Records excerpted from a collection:
=====

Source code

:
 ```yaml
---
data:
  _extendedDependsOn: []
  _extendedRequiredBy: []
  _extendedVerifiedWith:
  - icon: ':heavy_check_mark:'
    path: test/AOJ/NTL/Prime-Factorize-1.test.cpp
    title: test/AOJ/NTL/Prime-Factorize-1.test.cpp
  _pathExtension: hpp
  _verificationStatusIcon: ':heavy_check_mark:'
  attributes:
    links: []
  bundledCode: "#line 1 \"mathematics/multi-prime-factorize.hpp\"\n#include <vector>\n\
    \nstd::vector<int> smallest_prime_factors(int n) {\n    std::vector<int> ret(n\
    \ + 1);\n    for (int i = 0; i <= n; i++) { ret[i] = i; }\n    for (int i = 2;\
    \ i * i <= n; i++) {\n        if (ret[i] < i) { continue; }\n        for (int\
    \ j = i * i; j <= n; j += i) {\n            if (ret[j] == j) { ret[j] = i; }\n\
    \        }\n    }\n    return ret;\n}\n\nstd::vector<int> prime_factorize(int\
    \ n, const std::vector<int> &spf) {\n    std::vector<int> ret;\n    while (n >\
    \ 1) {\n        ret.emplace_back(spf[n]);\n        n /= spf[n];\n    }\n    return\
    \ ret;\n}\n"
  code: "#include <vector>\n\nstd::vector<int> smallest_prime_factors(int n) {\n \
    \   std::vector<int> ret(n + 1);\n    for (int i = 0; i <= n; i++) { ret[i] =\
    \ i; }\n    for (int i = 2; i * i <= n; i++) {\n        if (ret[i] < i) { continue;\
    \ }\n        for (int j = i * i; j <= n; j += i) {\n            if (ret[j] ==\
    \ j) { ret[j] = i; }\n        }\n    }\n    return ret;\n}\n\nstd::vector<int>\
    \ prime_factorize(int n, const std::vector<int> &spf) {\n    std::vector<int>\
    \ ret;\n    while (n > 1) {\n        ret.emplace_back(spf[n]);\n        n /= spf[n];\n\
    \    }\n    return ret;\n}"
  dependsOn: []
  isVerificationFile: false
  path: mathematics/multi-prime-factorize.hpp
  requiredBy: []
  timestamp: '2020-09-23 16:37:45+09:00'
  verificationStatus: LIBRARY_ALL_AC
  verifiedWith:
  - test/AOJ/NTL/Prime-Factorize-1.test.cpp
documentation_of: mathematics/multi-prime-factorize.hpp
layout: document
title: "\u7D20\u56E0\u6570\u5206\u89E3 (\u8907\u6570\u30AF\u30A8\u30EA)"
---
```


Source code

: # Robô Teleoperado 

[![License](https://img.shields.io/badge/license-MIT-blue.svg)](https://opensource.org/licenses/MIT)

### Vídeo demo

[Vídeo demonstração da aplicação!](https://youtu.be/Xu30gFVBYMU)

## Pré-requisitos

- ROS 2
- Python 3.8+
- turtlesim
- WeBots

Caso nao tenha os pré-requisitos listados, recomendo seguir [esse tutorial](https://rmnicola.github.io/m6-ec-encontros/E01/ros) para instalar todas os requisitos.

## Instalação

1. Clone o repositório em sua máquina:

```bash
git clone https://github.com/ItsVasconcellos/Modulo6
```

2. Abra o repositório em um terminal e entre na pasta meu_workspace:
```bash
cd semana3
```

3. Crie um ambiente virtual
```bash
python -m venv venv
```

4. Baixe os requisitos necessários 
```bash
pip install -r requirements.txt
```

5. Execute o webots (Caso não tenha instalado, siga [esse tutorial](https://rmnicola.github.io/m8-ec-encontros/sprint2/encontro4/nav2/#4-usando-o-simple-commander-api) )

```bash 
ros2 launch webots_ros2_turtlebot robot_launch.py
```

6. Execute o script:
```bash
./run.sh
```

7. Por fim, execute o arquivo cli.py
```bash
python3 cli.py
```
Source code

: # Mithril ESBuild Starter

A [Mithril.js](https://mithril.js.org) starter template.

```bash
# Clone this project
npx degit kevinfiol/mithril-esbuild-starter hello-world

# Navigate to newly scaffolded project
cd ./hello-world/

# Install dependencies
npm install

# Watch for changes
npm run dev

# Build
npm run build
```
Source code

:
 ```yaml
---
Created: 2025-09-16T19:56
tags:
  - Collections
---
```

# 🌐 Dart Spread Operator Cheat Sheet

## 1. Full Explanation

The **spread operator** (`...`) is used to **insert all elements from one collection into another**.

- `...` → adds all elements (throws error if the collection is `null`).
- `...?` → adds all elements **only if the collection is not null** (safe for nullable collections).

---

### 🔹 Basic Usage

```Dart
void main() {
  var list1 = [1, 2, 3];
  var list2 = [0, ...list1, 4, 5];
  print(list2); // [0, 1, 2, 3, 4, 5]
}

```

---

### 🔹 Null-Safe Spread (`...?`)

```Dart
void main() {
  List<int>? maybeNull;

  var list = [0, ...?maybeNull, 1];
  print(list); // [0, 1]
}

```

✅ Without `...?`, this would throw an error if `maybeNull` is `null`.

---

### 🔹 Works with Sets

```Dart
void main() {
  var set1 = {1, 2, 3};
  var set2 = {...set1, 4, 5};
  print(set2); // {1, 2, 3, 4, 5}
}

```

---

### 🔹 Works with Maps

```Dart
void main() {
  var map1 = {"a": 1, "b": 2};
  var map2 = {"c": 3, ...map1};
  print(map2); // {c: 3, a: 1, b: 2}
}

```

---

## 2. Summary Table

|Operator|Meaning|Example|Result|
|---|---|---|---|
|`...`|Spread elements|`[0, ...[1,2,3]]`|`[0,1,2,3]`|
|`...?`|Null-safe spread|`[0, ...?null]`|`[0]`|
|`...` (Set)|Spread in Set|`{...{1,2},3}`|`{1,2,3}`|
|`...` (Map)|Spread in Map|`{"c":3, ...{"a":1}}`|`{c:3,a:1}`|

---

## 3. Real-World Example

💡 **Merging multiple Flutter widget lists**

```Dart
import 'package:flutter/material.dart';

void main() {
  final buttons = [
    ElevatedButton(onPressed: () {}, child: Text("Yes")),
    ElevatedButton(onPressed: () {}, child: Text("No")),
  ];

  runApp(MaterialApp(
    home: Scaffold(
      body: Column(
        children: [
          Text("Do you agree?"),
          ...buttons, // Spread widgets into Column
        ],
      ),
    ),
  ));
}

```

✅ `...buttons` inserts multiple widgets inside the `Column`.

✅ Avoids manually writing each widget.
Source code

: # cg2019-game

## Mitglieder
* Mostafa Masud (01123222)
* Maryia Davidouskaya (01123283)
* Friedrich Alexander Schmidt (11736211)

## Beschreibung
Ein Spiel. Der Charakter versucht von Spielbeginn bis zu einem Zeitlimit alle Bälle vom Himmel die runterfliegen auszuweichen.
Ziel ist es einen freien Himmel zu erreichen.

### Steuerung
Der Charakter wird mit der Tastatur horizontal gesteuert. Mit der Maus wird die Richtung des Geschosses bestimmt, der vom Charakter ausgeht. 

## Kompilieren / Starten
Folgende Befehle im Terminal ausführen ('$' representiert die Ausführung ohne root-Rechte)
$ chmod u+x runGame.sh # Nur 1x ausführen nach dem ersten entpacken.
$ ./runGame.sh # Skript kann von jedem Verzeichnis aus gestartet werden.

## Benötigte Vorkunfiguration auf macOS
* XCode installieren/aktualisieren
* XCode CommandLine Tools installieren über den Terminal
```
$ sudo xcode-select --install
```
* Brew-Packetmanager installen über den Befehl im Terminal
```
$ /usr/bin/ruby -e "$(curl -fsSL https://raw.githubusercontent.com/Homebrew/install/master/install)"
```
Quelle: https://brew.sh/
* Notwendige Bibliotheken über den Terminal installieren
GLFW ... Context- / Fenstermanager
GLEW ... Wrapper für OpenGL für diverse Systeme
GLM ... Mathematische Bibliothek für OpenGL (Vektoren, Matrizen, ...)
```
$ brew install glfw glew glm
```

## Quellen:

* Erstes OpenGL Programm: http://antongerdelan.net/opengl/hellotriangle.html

=====

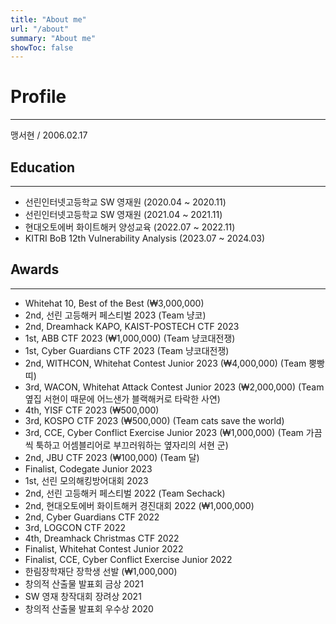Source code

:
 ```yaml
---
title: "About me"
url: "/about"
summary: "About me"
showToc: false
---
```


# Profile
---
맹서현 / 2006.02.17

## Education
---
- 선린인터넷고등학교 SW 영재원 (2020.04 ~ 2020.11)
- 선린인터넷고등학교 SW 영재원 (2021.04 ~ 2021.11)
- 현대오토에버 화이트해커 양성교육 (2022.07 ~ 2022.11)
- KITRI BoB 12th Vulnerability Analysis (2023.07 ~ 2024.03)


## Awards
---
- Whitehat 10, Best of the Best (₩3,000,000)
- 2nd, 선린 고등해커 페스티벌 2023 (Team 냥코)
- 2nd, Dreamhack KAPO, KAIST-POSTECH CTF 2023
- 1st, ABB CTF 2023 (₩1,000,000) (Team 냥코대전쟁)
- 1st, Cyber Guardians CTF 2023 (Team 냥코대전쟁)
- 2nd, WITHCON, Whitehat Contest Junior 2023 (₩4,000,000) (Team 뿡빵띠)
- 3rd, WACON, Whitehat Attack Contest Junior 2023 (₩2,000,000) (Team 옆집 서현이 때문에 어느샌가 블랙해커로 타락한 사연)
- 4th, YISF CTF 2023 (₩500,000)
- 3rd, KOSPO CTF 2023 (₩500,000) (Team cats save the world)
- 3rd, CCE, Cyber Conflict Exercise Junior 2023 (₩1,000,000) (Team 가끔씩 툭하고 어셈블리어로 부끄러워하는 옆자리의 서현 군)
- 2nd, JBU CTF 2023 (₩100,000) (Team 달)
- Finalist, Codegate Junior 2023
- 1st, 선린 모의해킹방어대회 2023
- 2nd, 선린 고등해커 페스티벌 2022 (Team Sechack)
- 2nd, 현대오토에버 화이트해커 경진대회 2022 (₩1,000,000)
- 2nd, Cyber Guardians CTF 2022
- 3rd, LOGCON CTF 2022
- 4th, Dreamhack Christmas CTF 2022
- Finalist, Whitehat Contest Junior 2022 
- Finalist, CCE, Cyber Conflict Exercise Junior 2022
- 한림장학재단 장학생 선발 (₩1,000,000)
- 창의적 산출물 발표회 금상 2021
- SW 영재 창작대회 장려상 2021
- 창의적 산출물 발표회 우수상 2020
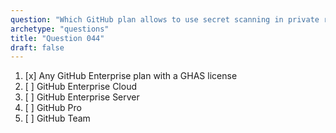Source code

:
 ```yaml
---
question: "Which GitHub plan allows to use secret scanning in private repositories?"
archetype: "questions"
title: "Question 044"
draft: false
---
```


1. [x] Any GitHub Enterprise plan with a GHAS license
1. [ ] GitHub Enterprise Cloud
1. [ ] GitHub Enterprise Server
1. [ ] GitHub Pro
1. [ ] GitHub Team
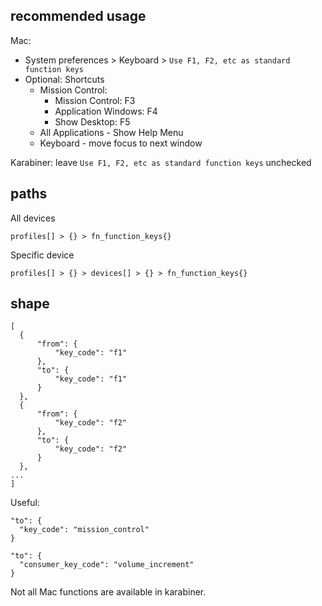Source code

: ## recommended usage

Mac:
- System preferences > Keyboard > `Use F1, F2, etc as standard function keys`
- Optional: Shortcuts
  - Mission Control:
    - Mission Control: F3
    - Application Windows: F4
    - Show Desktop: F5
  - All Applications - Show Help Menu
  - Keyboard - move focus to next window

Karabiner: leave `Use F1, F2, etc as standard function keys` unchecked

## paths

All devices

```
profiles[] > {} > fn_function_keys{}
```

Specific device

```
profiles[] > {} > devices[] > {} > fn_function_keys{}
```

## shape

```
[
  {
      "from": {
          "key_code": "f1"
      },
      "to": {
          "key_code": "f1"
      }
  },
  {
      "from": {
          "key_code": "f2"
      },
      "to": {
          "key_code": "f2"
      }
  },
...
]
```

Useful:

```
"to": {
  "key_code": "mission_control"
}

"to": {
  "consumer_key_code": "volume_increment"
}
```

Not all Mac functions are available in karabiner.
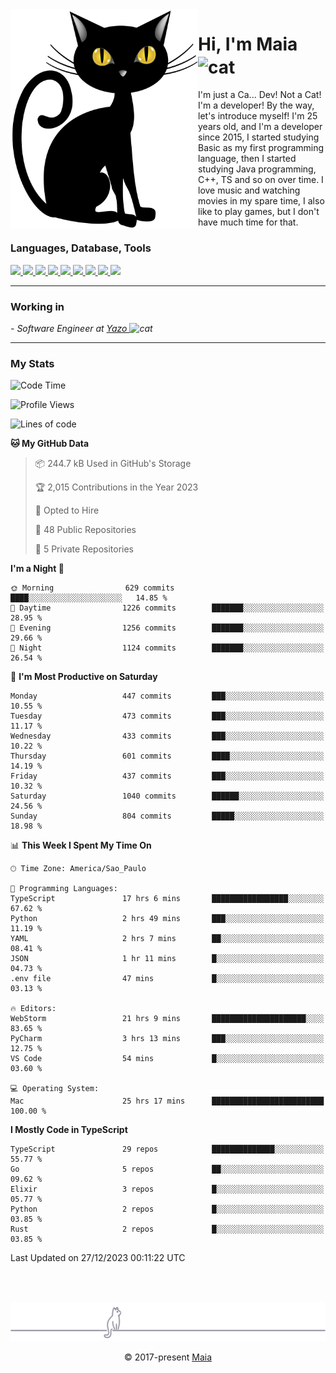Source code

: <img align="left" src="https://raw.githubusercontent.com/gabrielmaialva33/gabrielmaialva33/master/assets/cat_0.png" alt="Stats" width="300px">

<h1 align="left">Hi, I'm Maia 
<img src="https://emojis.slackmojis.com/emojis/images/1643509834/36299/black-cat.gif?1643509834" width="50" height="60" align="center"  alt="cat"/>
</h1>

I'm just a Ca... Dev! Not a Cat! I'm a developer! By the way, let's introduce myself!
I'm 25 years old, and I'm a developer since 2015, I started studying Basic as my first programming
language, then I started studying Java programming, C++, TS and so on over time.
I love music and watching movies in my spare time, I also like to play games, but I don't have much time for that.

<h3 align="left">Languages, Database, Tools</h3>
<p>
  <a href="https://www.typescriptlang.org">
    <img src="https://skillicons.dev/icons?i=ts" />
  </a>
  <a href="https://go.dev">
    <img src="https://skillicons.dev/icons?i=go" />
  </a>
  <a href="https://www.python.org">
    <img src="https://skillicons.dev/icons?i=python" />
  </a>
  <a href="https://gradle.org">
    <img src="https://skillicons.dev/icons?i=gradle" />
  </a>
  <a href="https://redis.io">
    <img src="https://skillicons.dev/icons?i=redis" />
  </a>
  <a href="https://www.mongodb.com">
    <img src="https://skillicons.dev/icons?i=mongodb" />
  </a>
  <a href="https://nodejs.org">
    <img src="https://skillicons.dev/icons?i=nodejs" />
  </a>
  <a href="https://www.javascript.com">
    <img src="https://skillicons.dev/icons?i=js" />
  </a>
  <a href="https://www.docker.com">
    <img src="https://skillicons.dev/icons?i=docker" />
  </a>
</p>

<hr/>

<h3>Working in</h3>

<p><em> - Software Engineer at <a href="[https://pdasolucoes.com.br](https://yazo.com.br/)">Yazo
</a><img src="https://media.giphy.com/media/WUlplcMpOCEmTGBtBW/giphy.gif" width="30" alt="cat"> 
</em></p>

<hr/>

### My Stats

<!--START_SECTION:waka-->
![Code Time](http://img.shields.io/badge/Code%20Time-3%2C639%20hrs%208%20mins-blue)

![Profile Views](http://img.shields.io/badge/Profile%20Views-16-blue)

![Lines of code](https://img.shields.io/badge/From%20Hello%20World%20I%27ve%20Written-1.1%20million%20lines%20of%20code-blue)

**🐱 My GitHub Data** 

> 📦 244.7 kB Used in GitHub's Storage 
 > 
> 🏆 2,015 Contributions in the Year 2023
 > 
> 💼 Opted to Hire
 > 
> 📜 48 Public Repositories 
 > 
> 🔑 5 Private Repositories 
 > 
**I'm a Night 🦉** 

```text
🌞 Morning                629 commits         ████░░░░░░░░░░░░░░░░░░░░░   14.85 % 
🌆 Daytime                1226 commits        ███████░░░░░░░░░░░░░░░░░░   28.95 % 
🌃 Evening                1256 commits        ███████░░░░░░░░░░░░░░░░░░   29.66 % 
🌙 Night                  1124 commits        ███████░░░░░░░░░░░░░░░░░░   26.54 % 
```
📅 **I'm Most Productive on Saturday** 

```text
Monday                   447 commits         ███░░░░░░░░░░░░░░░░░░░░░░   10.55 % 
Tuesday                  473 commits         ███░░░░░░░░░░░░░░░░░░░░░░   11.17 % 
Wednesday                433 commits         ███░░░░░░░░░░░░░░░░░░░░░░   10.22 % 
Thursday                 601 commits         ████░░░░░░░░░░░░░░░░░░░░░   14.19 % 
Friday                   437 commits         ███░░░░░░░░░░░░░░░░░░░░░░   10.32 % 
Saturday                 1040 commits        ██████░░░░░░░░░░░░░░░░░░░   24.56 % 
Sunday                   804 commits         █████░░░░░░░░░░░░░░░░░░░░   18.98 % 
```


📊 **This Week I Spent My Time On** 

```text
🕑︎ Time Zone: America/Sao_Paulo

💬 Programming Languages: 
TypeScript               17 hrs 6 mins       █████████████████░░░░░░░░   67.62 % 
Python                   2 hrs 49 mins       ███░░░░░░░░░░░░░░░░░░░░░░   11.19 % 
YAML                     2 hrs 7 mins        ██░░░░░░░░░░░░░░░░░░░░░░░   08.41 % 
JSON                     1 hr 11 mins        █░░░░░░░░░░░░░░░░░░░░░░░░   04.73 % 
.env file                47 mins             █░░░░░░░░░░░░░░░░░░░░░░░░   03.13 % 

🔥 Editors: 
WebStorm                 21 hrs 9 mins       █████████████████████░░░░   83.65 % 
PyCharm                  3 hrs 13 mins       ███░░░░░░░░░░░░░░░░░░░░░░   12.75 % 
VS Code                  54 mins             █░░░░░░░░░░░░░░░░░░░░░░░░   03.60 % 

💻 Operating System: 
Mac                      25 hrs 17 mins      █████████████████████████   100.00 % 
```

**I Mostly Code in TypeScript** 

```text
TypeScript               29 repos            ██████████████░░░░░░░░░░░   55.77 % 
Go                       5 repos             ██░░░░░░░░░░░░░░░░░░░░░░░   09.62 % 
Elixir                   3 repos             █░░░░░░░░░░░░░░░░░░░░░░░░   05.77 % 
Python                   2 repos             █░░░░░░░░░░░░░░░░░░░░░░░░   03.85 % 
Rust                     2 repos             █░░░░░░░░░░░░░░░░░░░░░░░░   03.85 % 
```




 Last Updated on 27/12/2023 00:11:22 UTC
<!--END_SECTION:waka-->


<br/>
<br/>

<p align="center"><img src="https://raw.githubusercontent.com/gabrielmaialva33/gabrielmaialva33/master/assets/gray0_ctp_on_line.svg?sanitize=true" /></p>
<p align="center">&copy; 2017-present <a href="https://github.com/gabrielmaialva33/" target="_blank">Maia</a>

=====

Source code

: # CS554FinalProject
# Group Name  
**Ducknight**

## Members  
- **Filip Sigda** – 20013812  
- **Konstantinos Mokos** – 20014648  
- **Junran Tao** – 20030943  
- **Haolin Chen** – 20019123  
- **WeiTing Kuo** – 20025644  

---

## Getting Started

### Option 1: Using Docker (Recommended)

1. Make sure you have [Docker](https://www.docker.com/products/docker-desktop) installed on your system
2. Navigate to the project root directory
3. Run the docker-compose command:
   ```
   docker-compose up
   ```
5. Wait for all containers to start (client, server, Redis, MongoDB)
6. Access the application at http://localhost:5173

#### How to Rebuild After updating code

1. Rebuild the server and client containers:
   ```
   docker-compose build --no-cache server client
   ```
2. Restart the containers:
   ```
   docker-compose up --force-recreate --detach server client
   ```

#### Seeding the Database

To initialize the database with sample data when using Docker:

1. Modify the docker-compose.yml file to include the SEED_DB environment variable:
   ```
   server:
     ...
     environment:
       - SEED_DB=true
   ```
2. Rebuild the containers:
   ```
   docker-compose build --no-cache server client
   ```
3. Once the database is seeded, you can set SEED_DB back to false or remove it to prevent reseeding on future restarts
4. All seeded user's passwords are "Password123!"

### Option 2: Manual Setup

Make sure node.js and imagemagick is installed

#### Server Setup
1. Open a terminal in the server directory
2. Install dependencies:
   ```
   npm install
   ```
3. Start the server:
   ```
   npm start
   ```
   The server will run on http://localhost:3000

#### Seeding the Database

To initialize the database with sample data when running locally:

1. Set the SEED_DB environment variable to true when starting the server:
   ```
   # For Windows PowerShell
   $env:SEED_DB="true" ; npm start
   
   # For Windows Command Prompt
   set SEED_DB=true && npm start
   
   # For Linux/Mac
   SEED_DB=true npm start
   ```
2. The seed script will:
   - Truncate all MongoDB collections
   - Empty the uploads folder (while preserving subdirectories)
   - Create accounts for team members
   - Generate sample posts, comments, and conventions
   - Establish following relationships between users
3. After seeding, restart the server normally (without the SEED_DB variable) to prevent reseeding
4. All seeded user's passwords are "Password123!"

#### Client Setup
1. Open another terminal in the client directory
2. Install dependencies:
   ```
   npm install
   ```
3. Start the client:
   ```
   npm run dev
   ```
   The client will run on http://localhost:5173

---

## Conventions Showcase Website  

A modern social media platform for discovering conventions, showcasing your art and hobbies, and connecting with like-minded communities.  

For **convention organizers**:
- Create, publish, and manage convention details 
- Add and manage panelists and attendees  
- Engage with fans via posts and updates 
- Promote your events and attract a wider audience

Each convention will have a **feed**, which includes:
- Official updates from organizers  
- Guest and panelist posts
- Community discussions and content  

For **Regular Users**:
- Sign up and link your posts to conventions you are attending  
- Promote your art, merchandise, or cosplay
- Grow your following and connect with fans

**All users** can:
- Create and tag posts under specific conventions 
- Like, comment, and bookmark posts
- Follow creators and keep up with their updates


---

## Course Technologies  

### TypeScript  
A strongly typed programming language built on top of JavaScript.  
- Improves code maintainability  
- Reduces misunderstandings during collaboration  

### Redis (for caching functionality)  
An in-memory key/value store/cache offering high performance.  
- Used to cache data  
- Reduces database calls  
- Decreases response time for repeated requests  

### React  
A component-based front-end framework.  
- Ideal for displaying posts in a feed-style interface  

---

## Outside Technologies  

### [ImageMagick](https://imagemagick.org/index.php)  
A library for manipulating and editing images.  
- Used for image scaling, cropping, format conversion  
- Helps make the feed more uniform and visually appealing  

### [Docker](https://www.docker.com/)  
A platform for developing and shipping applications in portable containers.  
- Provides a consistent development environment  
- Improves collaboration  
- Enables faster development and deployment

=====

- Exercise directions
Output, from the data above, the lines from the line with "- 2nd, WITHCON, Whitehat" to the line with "- 2nd, 선린 고등해커 페스티벌 2022 (Team Sechack)" exactly as they stand, both ends included and nothing else.

- Result of the task
- 2nd, WITHCON, Whitehat Contest Junior 2023 (₩4,000,000) (Team 뿡빵띠)
- 3rd, WACON, Whitehat Attack Contest Junior 2023 (₩2,000,000) (Team 옆집 서현이 때문에 어느샌가 블랙해커로 타락한 사연)
- 4th, YISF CTF 2023 (₩500,000)
- 3rd, KOSPO CTF 2023 (₩500,000) (Team cats save the world)
- 3rd, CCE, Cyber Conflict Exercise Junior 2023 (₩1,000,000) (Team 가끔씩 툭하고 어셈블리어로 부끄러워하는 옆자리의 서현 군)
- 2nd, JBU CTF 2023 (₩100,000) (Team 달)
- Finalist, Codegate Junior 2023
- 1st, 선린 모의해킹방어대회 2023
- 2nd, 선린 고등해커 페스티벌 2022 (Team Sechack)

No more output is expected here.